From Device Plugin to DRA: GPU Scheduling Paradigm Shift and HAMi-DRA in Practice

KCD Beijing 2026 was one of the largest Kubernetes community events in recent years, with over 1,000 registrations, setting a new record for KCD Beijing.

The HAMi community was invited to deliver a technical talk and also maintained a booth, engaging deeply with developers and enterprise users from the cloud-native and AI infrastructure space.

The talk was delivered by two core HAMi community contributors:

  • Wang Jifei (Dynamia, HAMi Approver, lead HAMi-DRA contributor)
  • James Deng (4Paradigm, HAMi Reviewer)

The topic: From Device Plugin to DRA: GPU Scheduling Paradigm Shift and HAMi-DRA in Practice.

This article provides a more complete technical review combining the on-site presentation and slides. Slides available for download: GitHub - HAMi-DRA KCD Beijing 2026.

Event Recap

Main conference hall
Figure 1: Main conference hall

Attendee registration
Figure 2: Attendee registration

Attendees visiting the HAMi booth
Figure 3: Attendees visiting the HAMi booth

Volunteers stamping for attendees
Figure 4: Volunteers stamping for attendees

Wang Jifei presenting
Figure 5: Wang Jifei presenting

James Deng presenting
Figure 6: James Deng presenting

The GPU Scheduling Paradigm Is Shifting

The core of this talk goes beyond DRA itself — it addresses a larger transformation:

GPUs are evolving from "devices" into "resource objects."

Behind this shift is a fundamental change in how AI workloads consume GPUs.

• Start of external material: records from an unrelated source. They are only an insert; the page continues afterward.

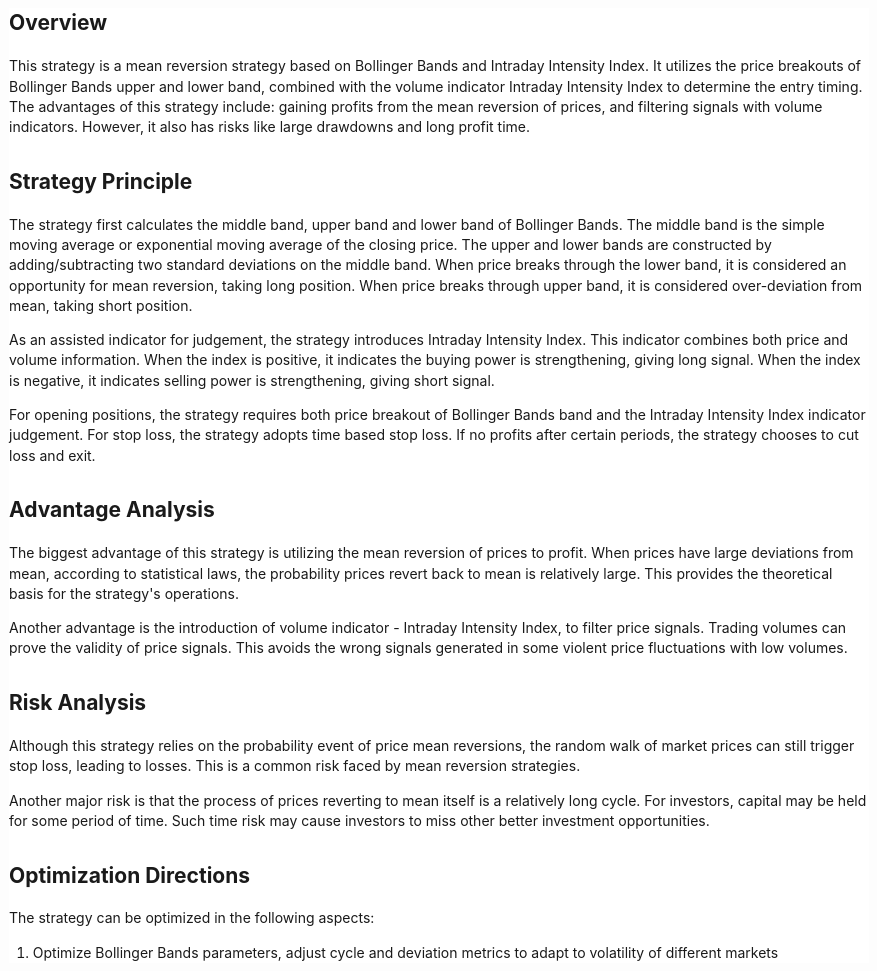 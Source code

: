 ## Overview 

This strategy is a mean reversion strategy based on Bollinger Bands and Intraday Intensity Index. It utilizes the price breakouts of Bollinger Bands upper and lower band, combined with the volume indicator Intraday Intensity Index to determine the entry timing. The advantages of this strategy include: gaining profits from the mean reversion of prices, and filtering signals with volume indicators. However, it also has risks like large drawdowns and long profit time.

## Strategy Principle

The strategy first calculates the middle band, upper band and lower band of Bollinger Bands. The middle band is the simple moving average or exponential moving average of the closing price. The upper and lower bands are constructed by adding/subtracting two standard deviations on the middle band. When price breaks through the lower band, it is considered an opportunity for mean reversion, taking long position. When price breaks through upper band, it is considered over-deviation from mean, taking short position.  

As an assisted indicator for judgement, the strategy introduces Intraday Intensity Index. This indicator combines both price and volume information. When the index is positive, it indicates the buying power is strengthening, giving long signal. When the index is negative, it indicates selling power is strengthening, giving short signal.

For opening positions, the strategy requires both price breakout of Bollinger Bands band and the Intraday Intensity Index indicator judgement. For stop loss, the strategy adopts time based stop loss. If no profits after certain periods, the strategy chooses to cut loss and exit.  

## Advantage Analysis

The biggest advantage of this strategy is utilizing the mean reversion of prices to profit. When prices have large deviations from mean, according to statistical laws, the probability prices revert back to mean is relatively large. This provides the theoretical basis for the strategy's operations.

Another advantage is the introduction of volume indicator - Intraday Intensity Index, to filter price signals. Trading volumes can prove the validity of price signals. This avoids the wrong signals generated in some violent price fluctuations with low volumes.

## Risk Analysis  

Although this strategy relies on the probability event of price mean reversions, the random walk of market prices can still trigger stop loss, leading to losses. This is a common risk faced by mean reversion strategies.  

Another major risk is that the process of prices reverting to mean itself is a relatively long cycle. For investors, capital may be held for some period of time. Such time risk may cause investors to miss other better investment opportunities.

## Optimization Directions

The strategy can be optimized in the following aspects:

1. Optimize Bollinger Bands parameters, adjust cycle and deviation metrics to adapt to volatility of different markets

GPUs are no longer suited to simple whole-card exclusive allocation — they need to be shared, partitioned, scheduled, and governed.

The Ceiling of Device Plugin

The traditional Device Plugin model suffers from limited expressiveness:

  • Can only describe "quantity" (nvidia.com/gpu: 1)
  • Cannot express multi-dimensional resources (memory / cores / slices)
  • Cannot express multi-card combinations
  • Cannot express topology (NUMA / NVLink)

These limitations directly lead to:

  • Scheduling logic leakage (extender / sidecar)
  • Increased system complexity
  • Constrained scheduling concurrency

As AI workloads enter inference serving and multi-tenant mixed scenarios, these problems are rapidly magnified.

DRA: A Leap in Resource Modeling

DRA (Dynamic Resource Allocation) is a significant upgrade to the Kubernetes resource model, with core advantages including:

  • Multi-dimensional resource modeling — going beyond quantity to express fine-grained dimensions like memory and compute
  • Complete device lifecycle management — a full closed loop from resource discovery through allocation to reclamation
  • Fine-grained resource allocation — more flexible resource composition

The key structural change:

Resource requests move from embedded Pod fields to independent ResourceClaim objects.

This gives GPU resources the same "first-class citizen" status as Pods and PVCs, allowing the scheduler to manage GPU resources the same way it manages storage volumes.

The Reality: DRA Is Too Complex

DRA's capabilities are undeniable, but there's an often-overlooked practical issue: the user experience has clearly regressed.

Device Plugin syntax

resources:
  limits:
    nvidia.com/gpu: 1

DRA syntax

spec:
  devices:
    requests:
    - exactly:
        allocationMode: ExactCount
        capacity:
          requests:
            memory: 4194304k
            count: 1

Plus you need to write a CEL selector:

device.attributes["gpu.hami.io"].type == "hami-gpu"

The comparison is stark:

DRA is an upgrade in capability, but a clear downgrade in user experience.

For enterprises already using Device Plugin, the migration cost isn't just rewriting YAML — the entire team needs to learn an entirely new resource declaration paradigm.

HAMi-DRA's Key Breakthrough: Automated Migration

This was one of the most valuable parts of the talk.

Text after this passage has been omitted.